When the trial began in June 2022, participants “had fluid in the eye and visual deficits,” says neuroscientist Anirvan Ghosh, PhD, CEO of Unity Biotechnology. He adds that six months later, a “very significant majority of them do not need a second injection, and they all have gained vision well above where they started.” From the baseline measured at the beginning of the BEHOLD trial, participants’ vision had improved an average of two lines on an eye chart, an outcome that Ghosh asserts is “very meaningful.”

A Phase II study of UBX1325 among patients with wet age-related macular degeneration (AMD) is now underway, with results anticipated this spring.

Changing the standard of care

UBX1325, if approved, may shift the standard of care of anti-VEGF treatments. Those treatments involve large molecules and require multiple injections to ensure adequate quantities remain in the eye to exert a therapeutic effect. Anti-VEGF treatments also pose logistical problems. “A biologic is generally much more complex to create and store, so the whole supply chain for a biologic is more complicated than for a small molecule,” Ghosh notes. “In contrast, our therapy requires only a single injection of a small organic molecule.”
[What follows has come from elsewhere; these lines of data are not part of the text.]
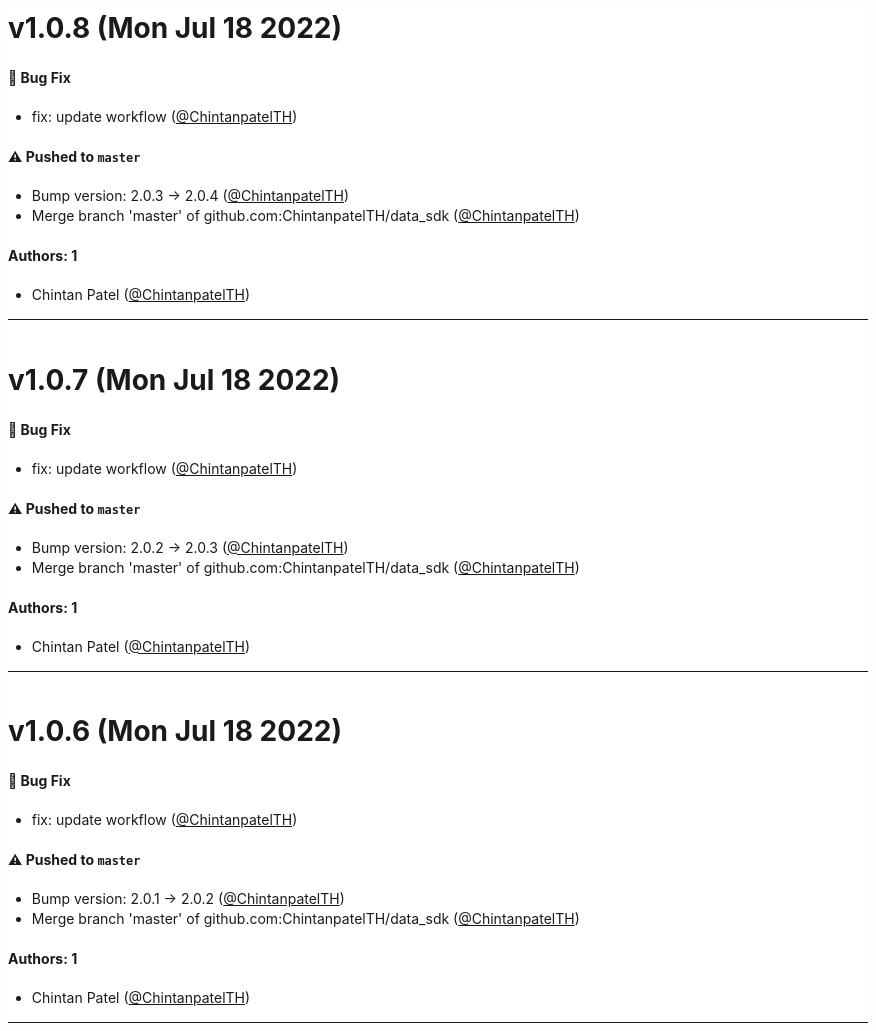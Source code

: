 # v1.0.8 (Mon Jul 18 2022)

#### 🐛 Bug Fix

- fix: update workflow ([@ChintanpatelTH](https://github.com/ChintanpatelTH))

#### ⚠️ Pushed to `master`

- Bump version: 2.0.3 → 2.0.4 ([@ChintanpatelTH](https://github.com/ChintanpatelTH))
- Merge branch 'master' of github.com:ChintanpatelTH/data_sdk ([@ChintanpatelTH](https://github.com/ChintanpatelTH))

#### Authors: 1

- Chintan Patel ([@ChintanpatelTH](https://github.com/ChintanpatelTH))

---

# v1.0.7 (Mon Jul 18 2022)

#### 🐛 Bug Fix

- fix: update workflow ([@ChintanpatelTH](https://github.com/ChintanpatelTH))

#### ⚠️ Pushed to `master`

- Bump version: 2.0.2 → 2.0.3 ([@ChintanpatelTH](https://github.com/ChintanpatelTH))
- Merge branch 'master' of github.com:ChintanpatelTH/data_sdk ([@ChintanpatelTH](https://github.com/ChintanpatelTH))

#### Authors: 1

- Chintan Patel ([@ChintanpatelTH](https://github.com/ChintanpatelTH))

---

# v1.0.6 (Mon Jul 18 2022)

#### 🐛 Bug Fix

- fix: update workflow ([@ChintanpatelTH](https://github.com/ChintanpatelTH))

#### ⚠️ Pushed to `master`

- Bump version: 2.0.1 → 2.0.2 ([@ChintanpatelTH](https://github.com/ChintanpatelTH))
- Merge branch 'master' of github.com:ChintanpatelTH/data_sdk ([@ChintanpatelTH](https://github.com/ChintanpatelTH))

#### Authors: 1

- Chintan Patel ([@ChintanpatelTH](https://github.com/ChintanpatelTH))

---
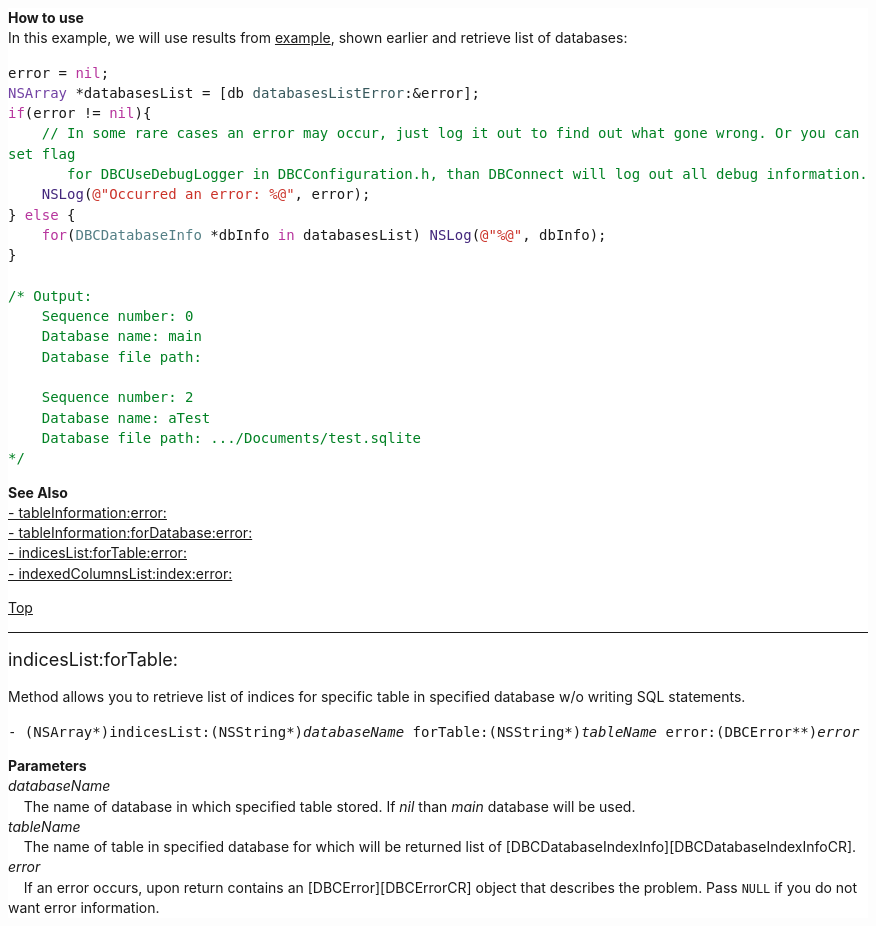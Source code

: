 __How to use__  
In this example, we will use results from <a href="#m1e">example</a>, shown earlier and retrieve list of databases:  
<pre>
error = <font color="#b7359d">nil</font>;
<font color="#7243a4">NSArray</font> *databasesList = [db <font color="#38595d">databasesListError</font>:&error];
<font color="#b7359d">if</font>(error != <font color="#b7359d">nil</font>){
    <font color="#008123">// In some rare cases an error may occur, just log it out to find out what gone wrong. Or you can set flag
       for DBCUseDebugLogger in DBCConfiguration.h, than DBConnect will log out all debug information.</font>  
    <font color="#43277c">NSLog</font>(<font color="#cb3229">@"Occurred an error: %@"</font>, error);
} <font color="#b7359d">else</font> {
    <font color="#b7359d">for</font>(<font color="#547f85">DBCDatabaseInfo</font> *dbInfo <font color="#b7359d">in</font> databasesList) <font color="#43277c">NSLog</font>(<font color="#cb3229">@"%@"</font>, dbInfo);
}

<font color="#008123">/* Output:
    Sequence number: 0
    Database name: main
    Database file path: 

    Sequence number: 2
    Database name: aTest
    Database file path: .../Documents/test.sqlite
*/</font>
</pre>

__See Also__  
<a href="#m13">- tableInformation:error:</a>  
<a href="#m14">- tableInformation:forDatabase:error:</a>  
<a href="#m16">- indicesList:forTable:error:</a>  
<a href="#m17">- indexedColumnsList:index:error:</a>  
  
<a href="#top">Top</a>  
  
* * *  
  
<font size="4"><a name="m16"/>indicesList:forTable:</font>  
  
Method allows you to retrieve list of indices for specific table in specified database w/o writing SQL statements.  
  
<pre>- (NSArray*)indicesList:(NSString*)<i>databaseName</i> forTable:(NSString*)<i>tableName</i> error:(DBCError**)<i>error</i></pre>  
__Parameters__  
_databaseName_  
&nbsp;&nbsp;&nbsp;&nbsp;The name of database in which specified table stored. If _nil_ than _main_ database will be used.  
_tableName_  
&nbsp;&nbsp;&nbsp;&nbsp;The name of table in specified database for which will be returned list of [DBCDatabaseIndexInfo][DBCDatabaseIndexInfoCR].  
_error_  
&nbsp;&nbsp;&nbsp;&nbsp;If an error occurs, upon return contains an [DBCError][DBCErrorCR] object that describes the problem. Pass `NULL` if you do not want error information.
Once injected into the eye, UBX1325 clears in less than two weeks. “Within that period, it has done its job,” Ghosh remarks. The patients have no residual drug in their systems, thus substantially lessening drug-drug interaction risks.

The improvements documented so far suggest that removing senescent cells not only affects the disease process but may also bring the eye to a younger state. According to Ghosh, the company’s hypothesis is that if the drug is administered early in the disease process, patients should be able to go longer before this or other kinds of retinal diseases show up, because the health of the eye is improving.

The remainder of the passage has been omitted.